Conversely, FDA will regulate mobile apps as medical devices if the app:

  • Connects to a medical device to control the device or displaying, storing, analyzing, or transmitting patient-specific data (i.e., control the delivery of insulin on an insulin pump by transmitting control signals to the pump or inflate a blood pressure cuff);
  • Transforms a mobile platform into a medical device by using attachments, display screens, or sensors or by including functionalities that are similar to currently regulated medical devices (i.e., attachment of a blood glucose strip reader to a mobile platform to function as a glucose meter or attachment of electrocardiograph (ECG) electrodes to a mobile platform to measure, store, and display ECG signal); or
  • Allows the user to input patient-specific information and, with the assistance of formulae or processing algorithms, produces a patient-specific result, diagnosis, or treatment recommendation.

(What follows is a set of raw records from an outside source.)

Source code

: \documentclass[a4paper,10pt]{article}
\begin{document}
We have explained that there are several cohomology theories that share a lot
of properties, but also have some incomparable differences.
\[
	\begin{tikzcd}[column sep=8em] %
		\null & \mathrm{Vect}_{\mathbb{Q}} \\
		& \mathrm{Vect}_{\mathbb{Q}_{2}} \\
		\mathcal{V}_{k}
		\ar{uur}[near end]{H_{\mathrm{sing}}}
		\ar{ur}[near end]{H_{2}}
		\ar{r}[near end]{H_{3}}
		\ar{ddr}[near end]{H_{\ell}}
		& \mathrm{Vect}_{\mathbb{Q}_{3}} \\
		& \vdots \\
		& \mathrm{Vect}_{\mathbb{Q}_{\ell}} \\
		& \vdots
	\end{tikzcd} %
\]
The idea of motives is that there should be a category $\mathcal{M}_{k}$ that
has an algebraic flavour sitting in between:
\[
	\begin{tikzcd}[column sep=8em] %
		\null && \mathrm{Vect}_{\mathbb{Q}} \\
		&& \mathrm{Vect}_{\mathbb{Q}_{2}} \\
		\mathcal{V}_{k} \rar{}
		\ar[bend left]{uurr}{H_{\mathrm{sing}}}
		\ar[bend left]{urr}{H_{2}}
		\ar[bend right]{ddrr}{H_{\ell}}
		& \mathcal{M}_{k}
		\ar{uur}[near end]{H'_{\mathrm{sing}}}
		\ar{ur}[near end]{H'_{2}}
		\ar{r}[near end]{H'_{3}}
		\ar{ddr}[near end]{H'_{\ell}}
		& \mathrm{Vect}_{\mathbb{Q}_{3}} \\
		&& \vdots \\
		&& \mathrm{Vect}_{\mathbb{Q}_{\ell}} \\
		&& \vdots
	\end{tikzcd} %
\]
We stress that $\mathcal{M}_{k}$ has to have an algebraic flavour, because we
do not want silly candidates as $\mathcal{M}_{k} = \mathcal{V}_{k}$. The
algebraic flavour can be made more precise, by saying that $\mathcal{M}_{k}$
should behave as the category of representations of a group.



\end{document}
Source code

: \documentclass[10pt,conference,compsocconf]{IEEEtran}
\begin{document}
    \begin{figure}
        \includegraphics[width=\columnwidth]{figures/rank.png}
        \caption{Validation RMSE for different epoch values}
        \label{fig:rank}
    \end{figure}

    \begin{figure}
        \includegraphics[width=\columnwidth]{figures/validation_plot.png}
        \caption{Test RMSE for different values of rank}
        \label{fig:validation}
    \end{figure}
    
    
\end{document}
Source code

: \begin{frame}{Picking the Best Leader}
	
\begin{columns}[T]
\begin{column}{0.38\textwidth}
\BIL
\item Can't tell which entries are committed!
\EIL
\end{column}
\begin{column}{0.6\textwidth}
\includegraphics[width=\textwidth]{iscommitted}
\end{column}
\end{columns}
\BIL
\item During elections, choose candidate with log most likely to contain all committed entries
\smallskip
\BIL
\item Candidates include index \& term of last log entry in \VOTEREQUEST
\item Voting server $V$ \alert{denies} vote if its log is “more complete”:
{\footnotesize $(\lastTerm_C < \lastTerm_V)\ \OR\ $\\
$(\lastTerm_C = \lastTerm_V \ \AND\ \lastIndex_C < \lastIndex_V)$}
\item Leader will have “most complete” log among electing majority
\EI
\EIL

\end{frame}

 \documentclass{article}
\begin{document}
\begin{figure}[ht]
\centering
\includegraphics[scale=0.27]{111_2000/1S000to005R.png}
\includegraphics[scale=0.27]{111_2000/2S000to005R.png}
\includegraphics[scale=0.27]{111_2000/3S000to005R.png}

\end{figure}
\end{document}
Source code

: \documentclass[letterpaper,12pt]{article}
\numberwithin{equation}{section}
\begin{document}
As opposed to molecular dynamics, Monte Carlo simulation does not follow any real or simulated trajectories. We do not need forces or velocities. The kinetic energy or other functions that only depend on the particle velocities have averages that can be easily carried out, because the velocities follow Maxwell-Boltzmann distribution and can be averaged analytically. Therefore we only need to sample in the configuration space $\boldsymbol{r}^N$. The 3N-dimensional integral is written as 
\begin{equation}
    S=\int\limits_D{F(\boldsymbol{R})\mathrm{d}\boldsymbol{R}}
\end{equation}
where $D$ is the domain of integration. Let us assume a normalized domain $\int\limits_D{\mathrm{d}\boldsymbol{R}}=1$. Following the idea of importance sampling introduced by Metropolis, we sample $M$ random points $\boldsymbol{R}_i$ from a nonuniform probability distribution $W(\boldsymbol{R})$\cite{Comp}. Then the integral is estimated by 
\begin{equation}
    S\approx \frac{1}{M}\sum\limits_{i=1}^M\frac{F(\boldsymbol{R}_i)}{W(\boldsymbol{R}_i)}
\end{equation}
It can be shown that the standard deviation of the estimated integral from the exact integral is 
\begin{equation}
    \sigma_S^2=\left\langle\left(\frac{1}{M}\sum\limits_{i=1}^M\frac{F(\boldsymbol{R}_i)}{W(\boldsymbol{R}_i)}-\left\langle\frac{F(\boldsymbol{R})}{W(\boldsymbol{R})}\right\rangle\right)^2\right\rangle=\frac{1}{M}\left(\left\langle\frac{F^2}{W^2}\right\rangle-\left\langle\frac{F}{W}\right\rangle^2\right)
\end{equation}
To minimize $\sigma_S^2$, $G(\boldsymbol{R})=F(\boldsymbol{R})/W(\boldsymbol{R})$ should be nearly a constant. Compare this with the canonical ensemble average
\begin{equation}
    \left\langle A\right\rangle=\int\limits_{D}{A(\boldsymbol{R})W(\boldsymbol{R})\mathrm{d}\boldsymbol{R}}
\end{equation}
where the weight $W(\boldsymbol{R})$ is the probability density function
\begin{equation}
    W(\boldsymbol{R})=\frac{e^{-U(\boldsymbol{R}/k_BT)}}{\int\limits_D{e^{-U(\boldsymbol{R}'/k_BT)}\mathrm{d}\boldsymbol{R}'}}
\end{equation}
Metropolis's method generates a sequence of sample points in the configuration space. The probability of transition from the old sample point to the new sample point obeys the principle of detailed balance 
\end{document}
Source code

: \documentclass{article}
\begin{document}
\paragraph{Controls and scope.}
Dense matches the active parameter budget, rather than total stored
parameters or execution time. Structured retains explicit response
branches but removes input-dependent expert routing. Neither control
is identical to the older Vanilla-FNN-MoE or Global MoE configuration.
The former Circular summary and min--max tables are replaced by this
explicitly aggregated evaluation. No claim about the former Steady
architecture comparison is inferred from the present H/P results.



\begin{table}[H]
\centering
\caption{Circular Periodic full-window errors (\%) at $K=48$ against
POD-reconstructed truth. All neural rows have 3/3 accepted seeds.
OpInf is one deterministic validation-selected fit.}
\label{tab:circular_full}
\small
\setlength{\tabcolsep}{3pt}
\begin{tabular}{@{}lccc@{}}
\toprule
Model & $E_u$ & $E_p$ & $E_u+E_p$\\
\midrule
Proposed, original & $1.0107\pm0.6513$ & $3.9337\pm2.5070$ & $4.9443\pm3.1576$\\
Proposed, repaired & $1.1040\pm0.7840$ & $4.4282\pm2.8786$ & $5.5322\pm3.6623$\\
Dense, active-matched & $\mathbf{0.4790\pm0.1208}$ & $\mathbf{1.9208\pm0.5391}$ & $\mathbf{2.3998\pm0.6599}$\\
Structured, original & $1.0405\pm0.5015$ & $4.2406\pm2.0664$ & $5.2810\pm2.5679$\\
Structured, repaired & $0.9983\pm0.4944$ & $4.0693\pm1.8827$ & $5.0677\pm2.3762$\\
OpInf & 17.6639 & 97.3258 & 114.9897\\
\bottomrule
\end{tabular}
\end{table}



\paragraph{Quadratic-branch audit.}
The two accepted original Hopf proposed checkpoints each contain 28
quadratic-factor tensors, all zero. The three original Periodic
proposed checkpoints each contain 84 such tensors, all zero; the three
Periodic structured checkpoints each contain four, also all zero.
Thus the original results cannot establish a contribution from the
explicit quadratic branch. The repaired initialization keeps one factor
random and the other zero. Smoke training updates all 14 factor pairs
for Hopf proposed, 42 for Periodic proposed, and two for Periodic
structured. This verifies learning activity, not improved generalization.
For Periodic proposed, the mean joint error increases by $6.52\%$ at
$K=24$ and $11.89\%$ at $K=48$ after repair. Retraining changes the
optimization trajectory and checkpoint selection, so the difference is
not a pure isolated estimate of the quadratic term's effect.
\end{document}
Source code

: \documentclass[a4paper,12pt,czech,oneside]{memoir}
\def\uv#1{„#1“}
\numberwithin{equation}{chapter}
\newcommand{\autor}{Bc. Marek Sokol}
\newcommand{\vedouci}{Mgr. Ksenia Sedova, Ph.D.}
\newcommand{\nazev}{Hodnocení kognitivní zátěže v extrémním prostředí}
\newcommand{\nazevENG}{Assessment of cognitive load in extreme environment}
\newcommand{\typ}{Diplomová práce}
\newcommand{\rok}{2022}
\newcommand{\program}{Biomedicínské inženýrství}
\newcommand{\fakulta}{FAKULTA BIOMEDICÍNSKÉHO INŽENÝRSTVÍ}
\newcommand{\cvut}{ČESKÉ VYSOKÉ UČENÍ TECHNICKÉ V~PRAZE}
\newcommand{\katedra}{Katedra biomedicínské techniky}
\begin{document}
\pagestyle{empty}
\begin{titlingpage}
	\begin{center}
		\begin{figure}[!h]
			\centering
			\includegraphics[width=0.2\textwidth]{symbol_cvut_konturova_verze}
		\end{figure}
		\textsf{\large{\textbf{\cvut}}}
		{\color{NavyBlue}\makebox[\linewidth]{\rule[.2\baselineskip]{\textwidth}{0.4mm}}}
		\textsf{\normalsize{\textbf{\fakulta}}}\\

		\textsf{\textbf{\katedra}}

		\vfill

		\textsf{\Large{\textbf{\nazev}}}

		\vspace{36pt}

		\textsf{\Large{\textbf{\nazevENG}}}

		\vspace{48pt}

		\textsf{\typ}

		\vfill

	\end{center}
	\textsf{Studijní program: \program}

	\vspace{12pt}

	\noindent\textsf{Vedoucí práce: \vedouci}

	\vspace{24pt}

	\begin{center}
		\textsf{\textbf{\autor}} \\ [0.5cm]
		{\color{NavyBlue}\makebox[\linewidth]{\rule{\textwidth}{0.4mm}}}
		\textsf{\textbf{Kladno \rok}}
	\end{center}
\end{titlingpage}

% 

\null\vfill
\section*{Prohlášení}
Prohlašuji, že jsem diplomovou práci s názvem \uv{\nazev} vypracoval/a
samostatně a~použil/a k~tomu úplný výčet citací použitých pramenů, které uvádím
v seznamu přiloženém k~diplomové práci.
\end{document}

If a mobile device falls within the scope of FDA’s mobile medical app, the manufacturer of the mobile medical app must comply with the applicable regulations for the classification of the medical device, which includes General Controls (Establishment Registration, Medical Device Listing, Quality System Regulation, Labeling Requirements, Medical Device Reporting, Premarket Notification, Reporting Corrections and Removal, and Investigational Device Exemption), Special Controls, and/or Premarket Approval.

FDA is seeking public comments on this guidance document until October 19, 2011.  The public can submit comments online at identifying the docket number listed in the notice of availability published in the Federal Register (Docket No. FDA-2011-D-0530) or in writing to:

Division of Documents Management (HFA-305)

Food and Drug Administration

5630 Fishers Lane

Rm. 1061

Rockville, MD 20852

FDA is also hosting a Public Workshop on Mobile Medical Applications Draft Guidance on September 12-13 to provide a forum for discussion with FDA of the Draft Guidance and to encourage public comment from interested stakeholders.  For more information regarding registration for the workshop, please click here.

FDA’s intended regulation of mobile apps as medical devices is founded on the mitigation of potential risks to public health.  Going forward, life science companies that thought they were providing useful tools to patients and practitioners will now be faced with the burden of deciding if their mobile apps are regulated.  It is likely that many pharmaceutical companies may discover they are now manufacturers or distributors of medical devices and subject to a new landscape of medical device regulations.  Life science companies should seize the opportunity to engage FDA in a dialogue now, during the formation of the draft guidance, rather than later.